• Task goal
Stop after the line holding "Template do Projeto". Repeat exactly every line before it in the records below, that line too, and leave out the pictures.

Content starts

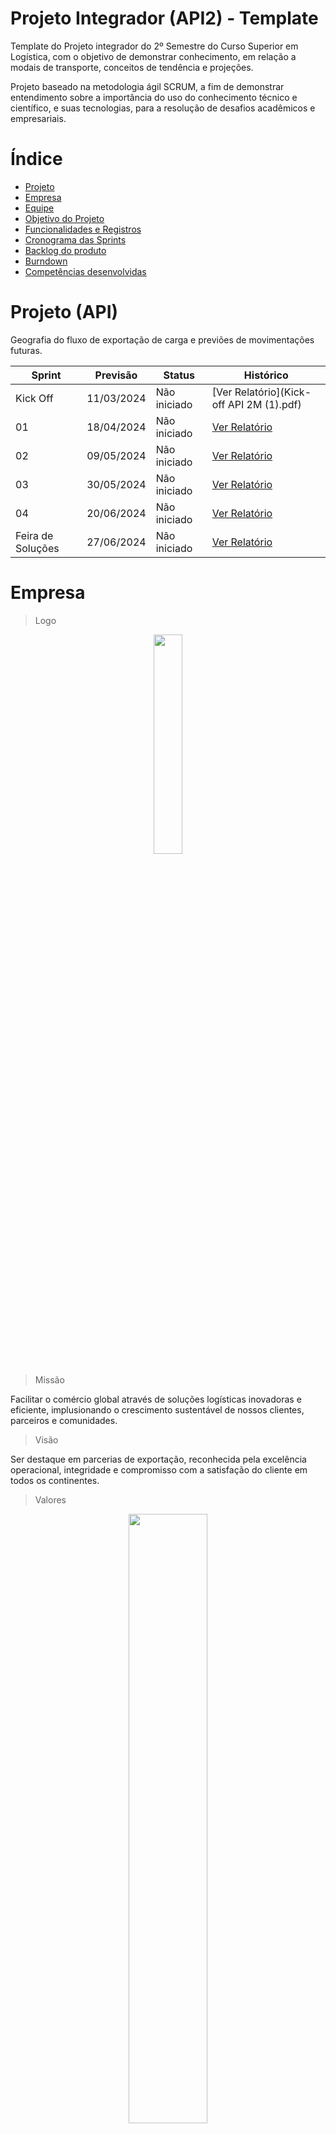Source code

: 
# Projeto Integrador (API2) - Template

Template do Projeto integrador do 2º Semestre do Curso Superior em Logística, com o objetivo de demonstrar conhecimento, em relação a modais de transporte, conceitos de tendência e projeções. 

Projeto baseado na metodologia ágil SCRUM, a fim de demonstrar entendimento sobre a importância do uso do conhecimento técnico e científico, e suas tecnologias, para a resolução de desafios acadêmicos e empresariais.

# Índice

* [Projeto](#projeto-template)
* [Empresa](#Empresa)
* [Equipe](#equipe)
* [Objetivo do Projeto](#objetivo-do-projeto)
* [Funcionalidades e Registros](#Funcionalidades-e-Registros)
* [Cronograma das Sprints](#Cronograma-das-Sprints)
* [Backlog do produto](#Backlog-do-produto)
* [Burndown](#Burndown)
* [Competências desenvolvidas](#competências-desenvolvidas)

# Projeto (API) 


Geografia do fluxo de exportação de carga e previões de movimentações futuras.



 
Sprint | Previsão | Status| Histórico|
|------|--------|------|--------|
|Kick Off | 11/03/2024 | Não iniciado | [Ver Relatório](Kick-off API 2M (1).pdf) | 
|01| 18/04/2024 | Não iniciado | [Ver Relatório]()| 
|02| 09/05/2024| Não iniciado |[Ver Relatório]() | 
|03| 30/05/2024| Não iniciado |[Ver Relatório]() | 
|04| 20/06/2024 | Não iniciado |[Ver Relatório]()  | 
|Feira de Soluções| 27/06/2024 | Não iniciado |[Ver Relatório]()  | 

# Empresa

> Logo


<div id="top"></div>
<p align="center">
      <img src="Image.jpg" width="30%" height="30%">
<p align="center">

> Missão


Facilitar o comércio global através de soluções logísticas inovadoras e eficiente, implusionando o crescimento sustentável de nossos clientes, parceiros e comunidades. 


> Visão


Ser destaque em parcerias de exportação, reconhecida pela excelência operacional, integridade e compromisso com a satisfação do cliente em todos os continentes. 


> Valores


<div id="top"></div>
<p align="center">
      <img src="valores1.jpeg" width="50%" height="50%">
<p align="center">

> Estrutura Organizacional 


 <div id="top"></div>
<p align="center">
      <img src="Organograma.png" width="60%" height="60%">
<p align="center">



# Equipe

</details>

|    Função     | Nome                                  |                                                                                                                                                      LinkedIn & GitHub                                                                                                                                                      |
| :-----------: | :------------------------------------ | :-------------------------------------------------------------------------------------------------------------------------------------------------------------------------------------------------------------------------------------------------------------------------------------------------------------------------: |
| Product Owner | Cleocirene Fonseca    |     [![Linkedin Badge](https://img.shields.io/badge/Linkedin-blue?style=flat-square&logo=Linkedin&logoColor=white)](https://www.linkedin.com/in/cleo-fonseca-07991b287) [![GitHub Badge](https://img.shields.io/badge/GitHub-111217?style=flat-square&logo=github&logoColor=white)](https://github.com/Cleofonseca)              |
| Scrum Master  | Yasmin Isabele F. G Dos Santos |      [![Linkedin Badge](https://img.shields.io/badge/Linkedin-blue?style=flat-square&logo=Linkedin&logoColor=white)]() [![GitHub Badge](https://img.shields.io/badge/GitHub-111217?style=flat-square&logo=github&logoColor=white)]()     |
| Team Scrum   | Felipe Rocha  Macedo      |         [![Linkedin Badge](https://img.shields.io/badge/Linkedin-blue?style=flat-square&logo=Linkedin&logoColor=white)](https://www.linkedin.com/in/felipe-rocha-36a652230?utm_source=share&utm_campaign=share_via&utm_content=profile&utm_medium=android_app) [![GitHub Badge](https://img.shields.io/badge/GitHub-111217?style=flat-square&logo=github&logoColor=white)](https://github.com/felipercha)        |
|  Team Scrum  | Katia Patrícia Viana                |         [![Linkedin Badge](https://img.shields.io/badge/Linkedin-blue?style=flat-square&logo=Linkedin&logoColor=white)](https://www.linkedin.com/in/katia-patr%C3%ADcia-viana-171514244) [![GitHub Badge](https://img.shields.io/badge/GitHub-111217?style=flat-square&logo=github&logoColor=white)](https://github.com/katiaviana/info)        |
|  Team Scrum  | Alan Marcelo da Silva Rosa          |   [![Linkedin Badge](https://img.shields.io/badge/Linkedin-blue?style=flat-square&logo=Linkedin&logoColor=white)](https://www.linkedin.com/in/alan-rosa-030a69256?utm_source=share&utm_campaign=share_via&utm_content=profile&utm_medium=android_app) [![GitHub Badge](https://img.shields.io/badge/GitHub-111217?style=flat-square&logo=github&logoColor=white)](https://github.com/Alanrosa2023)   |
|  Team Scrum | Laura da Silva Barros       |           [![Linkedin Badge](https://img.shields.io/badge/Linkedin-blue?style=flat-square&logo=Linkedin&logoColor=white)](https://www.linkedin.com/in/laura-silva-3813a322b) [![GitHub Badge](https://img.shields.io/badge/GitHub-111217?style=flat-square&logo=github&logoColor=white)](https://github.com/LauraSilva2)          |
|  Team Scrum  | Diego de Melo Silva      |           [![Linkedin Badge](https://img.shields.io/badge/Linkedin-blue?style=flat-square&logo=Linkedin&logoColor=white)](https://www.linkedin.com/in/diego-silva-ab10021b0?utm_source=share&utm_campaign=share_via&utm_content=profile&utm_medium=android_app) [![GitHub Badge](https://img.shields.io/badge/GitHub-111217?style=flat-square&logo=github&logoColor=white)](https://github.com/Diegosilva2002)          |
|  Team Scrum  | Edson Silva Guimarães     |           [![Linkedin Badge](https://img.shields.io/badge/Linkedin-blue?style=flat-square&logo=Linkedin&logoColor=white)](https://www.linkedin.com/in/edson-guimar%C3%A3es-839140210?utm_source=share&utm_campaign=share_via&utm_content=profile&utm_medium=ios_app) [![GitHub Badge](https://img.shields.io/badge/GitHub-111217?style=flat-square&logo=github&logoColor=white)](https://github.com/EdsonGuima)          |






# Objetivo do Projeto

- Desenvolver um Dashboard que permita, identificar os modais utilizados na geografia de fluxos de exportação de cargas no estado de São Paulo e previsões de futuras movimentações de cargas. 

# Funcionalidades e Registros 

> MVP :  Dashboard de indicadores

[Ver MVP]()

  O objetivo do dashboard é fornecer ao cliente uma vizualização simples e ágil dos indicadores.

<div id="top"></div>
<p align="center">
      <img src="" width="10%" height="10%">
<p align="center">


 ### Tecnológias de Apoio
 
 <div id="top"></div>
<p align="center">
      <img src="Tecnologias de apoio.png" width="50%" height="50%">
<p align="center">


## Cronograma das Sprints 

 > Ao clicar você será redirecionado ao cronograma detalhado deste projeto, lá é possivel encontar as datas das atividades, o responsável por cada atividade, o estágio em que cada atividade se encontra e a qual sprint cada atividade pertence.

#### Cronograma [(clique aqui)](https://loadssolution.atlassian.net/jira/software/c/projects/API2/boards/3/timeline?assignee=unassigned%2C712020%3Adbe6bd99-cd47-4a1c-a0bf-47e6254dfec1%2C712020%3A5c2f4eb5-2905-45ba-879d-7e8afe185438&shared=&atlOrigin=eyJpIjoiYzNmMDA1YmY1M2Q4NDQ3NWFmYWE4MGZkNTZlYmY5ODQiLCJwIjoiaiJ9)




# Backlog do produto

  > Sprint 1

<div id="top"></div>
<p align="center">
      <img src="" width="80%" height="80%">
<p align="center">

  > Sprint 2

<div id="top"></div>
<p align="center">
      <img src="" width="80%" height="80%">
<p align="center">

  > Sprint 3

<div id="top"></div>
<p align="center">
      <img src="" width="80%" height="80%">
<p align="center">

  > Sprint 4


<div id="top"></div>
<p align="center">
      <img src="" width="80%" height="80%">
<p align="center">

  

# Burndown

## Burndown 1. 

<div id="top"></div>
<p align="center">
      <img src="" width="80%" height="80%">
<p align="center">



## Burndown 2. 

<div id="top"></div>
<p align="center">
      <img src="" width="80%" height="80%">
<p align="center">



## Burndown 3. 

<div id="top"></div>
<p align="center">
      <img src="" width="80%" height="80%">
<p align="center">


## Burndown 4. 


<div id="top"></div>
<p align="center">
      <img src="" width="80%" height="80%">
<p align="center">



# Competências desenvolvidas

## Hard Skill (Saber tecnológico)
<details>
<summary>Hard Skills desenvolvidas</summary>
  
| Tecnologia/Metodologia | Classificação |
| ---------------------- | ------------- |
| GitHub |  ☆ ☆ ☆ ☆ ☆ ☆ ☆ ☆ ☆ ☆ |
| Gestão de Projetos |  ☆ ☆ ☆ ☆ ☆ ☆ ☆ ☆ ☆ ☆ |
| Scrum Master |  ☆ ☆ ☆ ☆ ☆ ☆ ☆ ☆ ☆ ☆ |
| Prodct Owner |  ☆ ☆ ☆ ☆ ☆ ☆ ☆ ☆ ☆ ☆ |
| Markdown |  ☆ ☆ ☆ ☆ ☆ ☆ ☆ ☆ ☆ ☆ |
| Git Projects |  ☆ ☆ ☆ ☆ ☆ ☆ ☆ ☆ ☆ ☆ |
 
</details>

## Soft Skill (Saber comportamental)
<details>
<summary>Soft Skills desenvolvidas</summary>

| Habilidades | Classificação |
| ---------------------- | ------------- |
| Colaboração |  ☆ ☆ ☆ ☆ ☆ ☆ ☆ ☆ ☆ ☆ |
| Proatividade|  ☆ ☆ ☆ ☆ ☆ ☆ ☆ ☆ ☆ ☆ |
| Pensamento Crítico |  ☆ ☆ ☆ ☆ ☆ ☆ ☆ ☆ ☆ ☆ |
| Gerenciamento de Tempo |  ☆ ☆ ☆ ☆ ☆ ☆ ☆ ☆ ☆ ☆ |
| Adaptabilidade |  ☆ ☆ ☆ ☆ ☆ ☆ ☆ ☆ ☆ ☆ |
| Resiliência |  ☆ ☆ ☆ ☆ ☆ ☆ ☆ ☆ ☆ ☆ |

Content ends

• Written response
Source code

: 
# Projeto Integrador (API2) - Template

Template do Projeto integrador do 2º Semestre do Curso Superior em Logística, com o objetivo de demonstrar conhecimento, em relação a modais de transporte, conceitos de tendência e projeções. 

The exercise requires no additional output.